こういった人間の本能をもコントロールしたのが米軍で、米軍支給のタバコは、性欲を抑制する成分が入っているというのもガマサンの信奉する説です。メンソール吸ってると勃たなくなるとは聞きますが、米軍がメンソール開発したってことでしょうか。ここでまた同郷の佐藤賢了大佐が登場し、ガマサンは大佐に、皇軍もそれに類するものを開発したことはあるのか聞き、ノーと回答を得て、彼我の国力の差がそこまで及んでいたことに慄然としたそうです。

そことも関連がありますが、ガマサンがなぜ講演で猥談を始めたのかのオリジンが語られ、その黎明は、北海道で工場長をやっていた折、なぜ現場で事故が起こるのかの理由を徹底的に追求した際、戦後の物資のない時期なので設備の不備はもちろんですが、事故を起こす工員は、ほぼ例外なく性生活の破綻した工員、性生活のうまくいっていない工員ばかりだったことが解明された時です。未然に防ぐには、彼らへの性生活指南こそ最高の防御策。ガマサンは魔法の棒の効用を口をすっぱくしてかき口説き、「女房がウンと言わねえもんどうしようもねえじゃねえですかい」などの逆切れを、刀は使わなければ錆びる、宝の持ち腐れはイカンゴレン、具体的にはこのように使うのだよと微に入り細に入り説明し、時には頑固な女房も会社に呼んでセッキョーしたんだとか。結果、目に見えて事故は減少し、爾後、ガマサンの会社では、事故へは表面的対策だけでなく、抜本的処置、すなわち現場ひとりひとりのセックスケアまで対応せよとなったそうです。
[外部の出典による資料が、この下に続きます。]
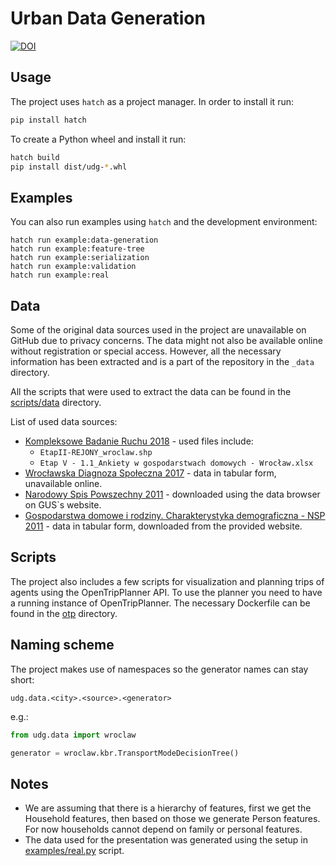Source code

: # Urban Data Generation

[![DOI](https://zenodo.org/badge/610211970.svg)](https://zenodo.org/badge/latestdoi/610211970)

## Usage

The project uses `hatch` as a project manager. In order to install it run:

```bash
pip install hatch
```

To create a Python wheel and install it run:

```bash
hatch build
pip install dist/udg-*.whl
```

## Examples

You can also run examples using `hatch` and the development environment:

```
hatch run example:data-generation
hatch run example:feature-tree
hatch run example:serialization
hatch run example:validation
hatch run example:real
```

## Data

Some of the original data sources used in the project are unavailable on GitHub due to
privacy concerns. The data might not also be available online without registration or special access. However, all the necessary information has been extracted and is a part of the repository in the `_data` directory.

All the scripts that were used to extract the data can be found in the [scripts/data](scripts/data) directory.

List of used data sources:

* [Kompleksowe Badanie Ruchu 2018](https://bip.um.wroc.pl/artykul/565/37499/kompleksowe-badania-ruchu-we-wroclawiu-i-otoczeniu-kbr-2018) - used files include:
  * `EtapII-REJONY_wroclaw.shp`
  * `Etap V - 1.1_Ankiety w gospodarstwach domowych - Wrocław.xlsx`
* [Wrocławska Diagnoza Społeczna 2017](https://www.repozytorium.uni.wroc.pl/publication/94542/edition/89133/wroclawska-diagnoza-spoleczna-2017-raport-z-badan-socjologicznych-nad-mieszkancami-miasta-kajdanek-katarzyna-red-pluta-jacek-red) - data in tabular form, unavailable online.
* [Narodowy Spis Powszechny 2011](https://bdl.stat.gov.pl/bdl/start) - downloaded using the data browser on GUS`s website.
* [Gospodarstwa domowe i rodziny. Charakterystyka demograficzna - NSP 2011](https://stat.gov.pl/spisy-powszechne/nsp-2011/nsp-2011-wyniki/gospodarstwa-domowe-i-rodziny-charakterystyka-demograficzna-nsp-2011,5,1.html) - data in tabular form, downloaded from the provided website.

## Scripts

The project also includes a few scripts for visualization and planning trips of agents using the OpenTripPlanner API. To use the planner you need to have a running instance of OpenTripPlanner. The necessary Dockerfile can be found in the [otp](otp) directory.

## Naming scheme

The project makes use of namespaces so the generator names can stay short:

```
udg.data.<city>.<source>.<generator>
```

e.g.:

```python
from udg.data import wroclaw

generator = wroclaw.kbr.TransportModeDecisionTree()
```

## Notes

* We are assuming that there is a hierarchy of features, first we get the Household
  features, then based on those we generate Person features. For now households cannot
  depend on family or personal features.
* The data used for the presentation was generated using the setup in [examples/real.py](examples/real.py) script.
ここから、さすが聖なる談義、また話は暴走して、乳がん子宮がん発生率と十分な性交渉回数との関係にまで触れていますが、まあなんというか、七十五歳のご老体のおっしゃってることですから。前立腺がん、睾丸がんには触れてません。

その後は、最初が乱暴だった場合などを書いていて、その後は食生活に気をつける、ヤクルト、などになり、最後は、若い頃の十年にも匹敵する二年という時間を費やしてこの本を自分は書いた。十年後もピンピンしてるだろうから、十年後また続刊を書きたい。データは蓄積しておく。諸君、十年後、また会おう。と書いて〆、二年後逝去します。

色即是空、空即是色。以上

 以下しばらく、藤城清治サンの挿絵をお楽しみください。

 

著者・南 喜一 著者・南喜一君のこと サンケイ新聞フジテレビ会長水野成夫みずのしげお  南君にガマ将軍の愛称を呈したのは、『人生劇場』の作者、尾崎士郎であった。そのガマ将軍とごくとの交友はじつに長く、ほぼ半世紀に近い。よくも飽きずにつきあったものである。  しかし、この交わりで得したのはむろんぼくのほうで、彼はぼくたちが、一高や東大でついに学びえなかった人生の機微の数々を、ことこまかに教えてくれたものである。  若いころから、浮世の辛酸に身をさらし、人生の幾山河を踏み越えてきたこの先輩は、処世百般、とくに食生活や性生活については堂々たる見識の所有者で、ぼくなど時のたつのも忘れて彼の話に聞きほれたものだ。 『ガマの聖談』には、そのころの話や、その後の体験記らしきものが、ユーモアに富んだ筆致でみごとに描かれている。  その表現は、ときに猥雑の感をあたえるかもしれないが、よく読むと、読者はそのなかから珠玉の真理をくみとることができるであろう。なぜなら、彼にあっては、食生活の知恵も、性生活の知恵も、そのすべてが、健康と長寿につながっているからである。 〈著者略歴〉明治二十六年石川県に生まる。早稲田大学卒。社会運動家をへて、財界にはいり、現在、国策パルプ会長。ヤクルト本社会長。日本ガン予防協会理事長。合気道八段。昭和四十年藍綬褒章を受章した。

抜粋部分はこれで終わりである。